Start of DATA FOR REVIEW

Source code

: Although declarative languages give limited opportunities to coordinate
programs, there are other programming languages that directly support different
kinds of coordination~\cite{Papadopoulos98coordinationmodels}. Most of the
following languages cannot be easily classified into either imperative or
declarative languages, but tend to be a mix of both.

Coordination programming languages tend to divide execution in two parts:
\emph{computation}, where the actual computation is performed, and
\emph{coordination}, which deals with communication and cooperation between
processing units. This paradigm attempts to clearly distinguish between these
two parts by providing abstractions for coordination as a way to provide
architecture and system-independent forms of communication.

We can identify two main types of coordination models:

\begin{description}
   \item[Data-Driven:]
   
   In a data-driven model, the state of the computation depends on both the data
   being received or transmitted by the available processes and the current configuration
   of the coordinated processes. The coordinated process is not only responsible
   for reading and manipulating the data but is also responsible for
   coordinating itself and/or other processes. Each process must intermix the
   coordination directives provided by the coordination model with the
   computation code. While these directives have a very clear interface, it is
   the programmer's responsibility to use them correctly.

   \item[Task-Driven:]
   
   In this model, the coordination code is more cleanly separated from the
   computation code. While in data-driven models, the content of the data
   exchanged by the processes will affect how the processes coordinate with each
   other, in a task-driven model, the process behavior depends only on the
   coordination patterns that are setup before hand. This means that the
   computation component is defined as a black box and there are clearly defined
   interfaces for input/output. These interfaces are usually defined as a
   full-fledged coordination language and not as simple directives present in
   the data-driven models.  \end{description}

End of DATA FOR REVIEW
Start of DATA FOR REVIEW

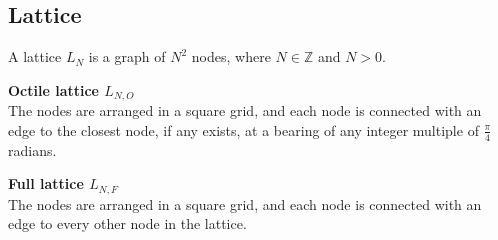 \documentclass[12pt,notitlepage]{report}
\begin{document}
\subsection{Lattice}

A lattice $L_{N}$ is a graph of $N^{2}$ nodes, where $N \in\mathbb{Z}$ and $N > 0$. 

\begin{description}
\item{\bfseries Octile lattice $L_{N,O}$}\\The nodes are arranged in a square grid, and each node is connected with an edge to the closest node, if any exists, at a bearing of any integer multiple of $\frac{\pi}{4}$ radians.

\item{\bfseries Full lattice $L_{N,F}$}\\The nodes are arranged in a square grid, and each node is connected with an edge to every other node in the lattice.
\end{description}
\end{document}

End of DATA FOR REVIEW
Start of DATA FOR REVIEW

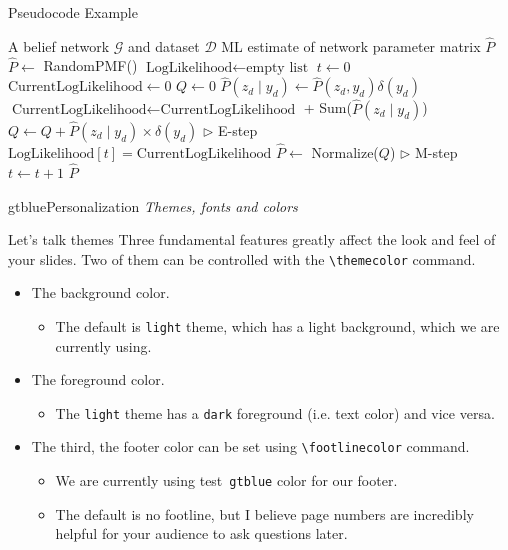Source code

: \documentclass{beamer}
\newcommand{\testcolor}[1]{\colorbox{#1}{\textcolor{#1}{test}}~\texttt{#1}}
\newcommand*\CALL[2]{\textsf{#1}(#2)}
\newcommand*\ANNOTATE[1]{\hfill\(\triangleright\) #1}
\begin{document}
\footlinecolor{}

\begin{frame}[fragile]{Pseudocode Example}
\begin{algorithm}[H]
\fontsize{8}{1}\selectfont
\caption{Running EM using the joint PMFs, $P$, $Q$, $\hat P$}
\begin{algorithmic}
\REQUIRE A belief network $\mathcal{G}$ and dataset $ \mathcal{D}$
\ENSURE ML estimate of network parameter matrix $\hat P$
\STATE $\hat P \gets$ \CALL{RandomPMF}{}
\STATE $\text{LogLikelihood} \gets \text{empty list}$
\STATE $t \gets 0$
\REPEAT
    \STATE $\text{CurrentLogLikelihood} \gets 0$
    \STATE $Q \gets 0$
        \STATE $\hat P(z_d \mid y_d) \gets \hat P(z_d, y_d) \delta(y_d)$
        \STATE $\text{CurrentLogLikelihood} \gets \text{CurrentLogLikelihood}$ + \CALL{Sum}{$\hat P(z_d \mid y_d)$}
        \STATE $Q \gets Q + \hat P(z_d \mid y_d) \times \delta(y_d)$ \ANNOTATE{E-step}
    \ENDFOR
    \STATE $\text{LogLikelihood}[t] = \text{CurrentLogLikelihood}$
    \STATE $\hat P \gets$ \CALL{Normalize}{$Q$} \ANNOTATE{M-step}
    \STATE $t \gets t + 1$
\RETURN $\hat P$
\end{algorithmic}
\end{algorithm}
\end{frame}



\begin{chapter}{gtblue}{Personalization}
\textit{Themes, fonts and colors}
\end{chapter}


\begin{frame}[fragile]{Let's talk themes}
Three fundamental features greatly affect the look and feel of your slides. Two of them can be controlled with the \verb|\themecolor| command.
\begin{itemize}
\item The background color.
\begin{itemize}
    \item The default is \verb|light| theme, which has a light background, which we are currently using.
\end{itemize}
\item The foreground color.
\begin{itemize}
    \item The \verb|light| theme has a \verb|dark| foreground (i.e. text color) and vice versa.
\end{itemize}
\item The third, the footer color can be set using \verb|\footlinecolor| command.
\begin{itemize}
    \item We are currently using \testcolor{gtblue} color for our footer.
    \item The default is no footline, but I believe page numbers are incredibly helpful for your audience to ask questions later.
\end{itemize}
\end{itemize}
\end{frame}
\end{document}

End of DATA FOR REVIEW

- **TASK STATEMENT**: All lines in the records with the string "step" should be copied out.

- **RESULT BELOW**:
        \STATE $Q \gets Q + \hat P(z_d \mid y_d) \times \delta(y_d)$ \ANNOTATE{E-step}
    \STATE $\hat P \gets$ \CALL{Normalize}{$Q$} \ANNOTATE{M-step}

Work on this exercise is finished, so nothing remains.